An investor who has a common stock is eligible to receive dividends whenever a company declares them. It must be noted here that there is no assurance about the quantum and timing of dividend to be paid to the holders of common stock. Some companies do not pay dividends at all and instead keep reinvesting their profits in their businesses.

If a company reinvests in profitable ventures and generates high return on investments, then its profit also rises further. If a company’s profit increases for a sufficiently long period at a healthy rate, the price of a common stock goes up. Investors holding such common stocks, thus, benefit from the upside also called capital appreciation.

Common stocks give investors the right to vote on business matters of a company. In a sense, investors who own common stocks could also influence the business decisions of a company.

What is preferred stock?

Also known as preference shares, preferred stock is a means of raising capital which offers to pay a dividend at a predetermined rate. The holders of preferred stock look at dividends as a key motivation behind investments. Generally, preferred stockholders do not have the right to vote on the matters of business of a company. 

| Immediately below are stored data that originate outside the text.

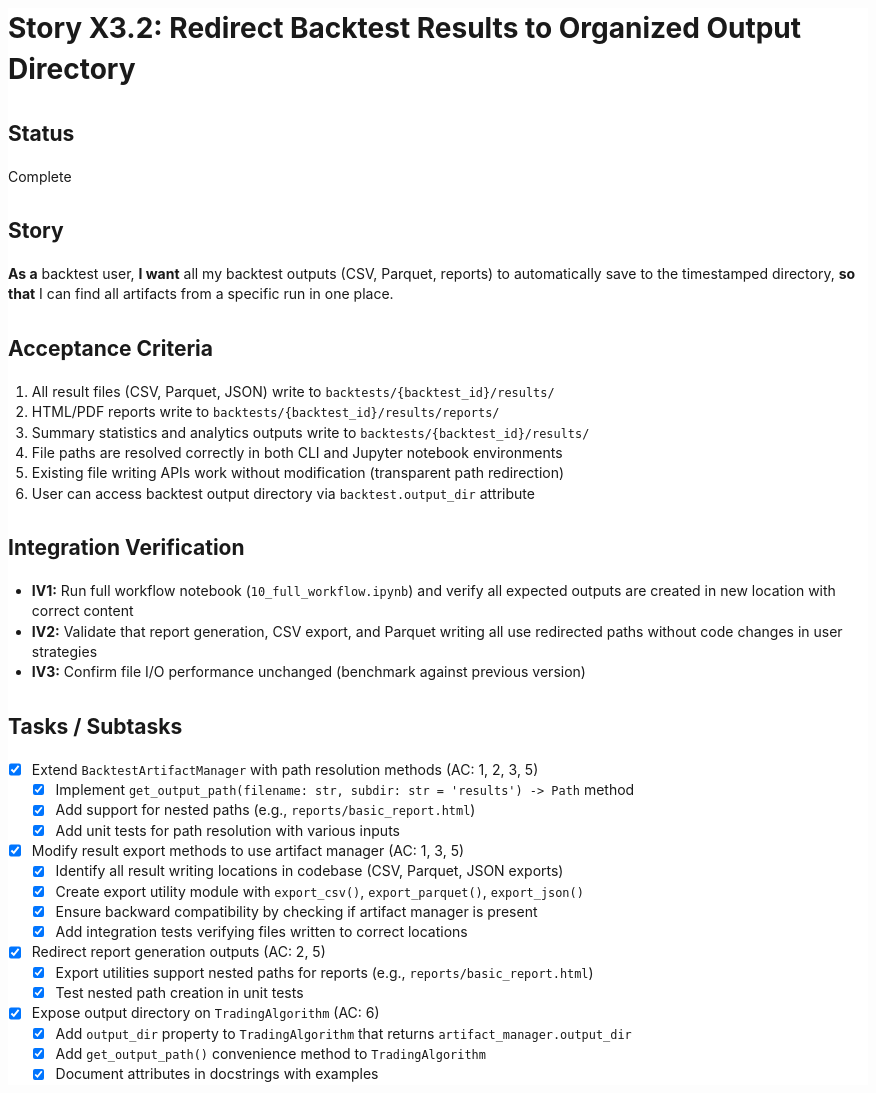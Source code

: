 # Story X3.2: Redirect Backtest Results to Organized Output Directory

## Status
Complete

## Story
**As a** backtest user,
**I want** all my backtest outputs (CSV, Parquet, reports) to automatically save to the timestamped directory,
**so that** I can find all artifacts from a specific run in one place.

## Acceptance Criteria
1. All result files (CSV, Parquet, JSON) write to `backtests/{backtest_id}/results/`
2. HTML/PDF reports write to `backtests/{backtest_id}/results/reports/`
3. Summary statistics and analytics outputs write to `backtests/{backtest_id}/results/`
4. File paths are resolved correctly in both CLI and Jupyter notebook environments
5. Existing file writing APIs work without modification (transparent path redirection)
6. User can access backtest output directory via `backtest.output_dir` attribute

## Integration Verification
- **IV1:** Run full workflow notebook (`10_full_workflow.ipynb`) and verify all expected outputs are created in new location with correct content
- **IV2:** Validate that report generation, CSV export, and Parquet writing all use redirected paths without code changes in user strategies
- **IV3:** Confirm file I/O performance unchanged (benchmark against previous version)

## Tasks / Subtasks

- [x] Extend `BacktestArtifactManager` with path resolution methods (AC: 1, 2, 3, 5)
  - [x] Implement `get_output_path(filename: str, subdir: str = 'results') -> Path` method
  - [x] Add support for nested paths (e.g., `reports/basic_report.html`)
  - [x] Add unit tests for path resolution with various inputs

- [x] Modify result export methods to use artifact manager (AC: 1, 3, 5)
  - [x] Identify all result writing locations in codebase (CSV, Parquet, JSON exports)
  - [x] Create export utility module with `export_csv()`, `export_parquet()`, `export_json()`
  - [x] Ensure backward compatibility by checking if artifact manager is present
  - [x] Add integration tests verifying files written to correct locations

- [x] Redirect report generation outputs (AC: 2, 5)
  - [x] Export utilities support nested paths for reports (e.g., `reports/basic_report.html`)
  - [x] Test nested path creation in unit tests

- [x] Expose output directory on `TradingAlgorithm` (AC: 6)
  - [x] Add `output_dir` property to `TradingAlgorithm` that returns `artifact_manager.output_dir`
  - [x] Add `get_output_path()` convenience method to `TradingAlgorithm`
  - [x] Document attributes in docstrings with examples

Preferred stocks have a few features. They are as follows:

Cumulative or non-cumulative

Depending on the terms of issuance, cumulative preference shares can postpone dividends payout in a year of paucity of funds. Holders of cumulative preference shares are eligible to receive such ‘postponed’ dividends in arrears. Non-cumulative preference stock holders however are paid dividends for a year from profits earned in that year. 

Redemption & Call

Some preferred stocks have a provision of redemption. On a specified date, preference shares are redeemed by a company. Shareholders are paid depending on the terms at the time of issuance. Some preferred stocks do have a ‘call option’ embedded in it. These call options give the right but not the obligation to a company to buy back preference shares from the holders. 


Some preferred stocks can be converted into common stock depending on the terms agreed at the time of issuance.


Preferred stocks are known for the fixed rate of dividends. However, in rare cases, companies agree to increase dividends to offer participation to holders of preferred stocks when its business is booming. 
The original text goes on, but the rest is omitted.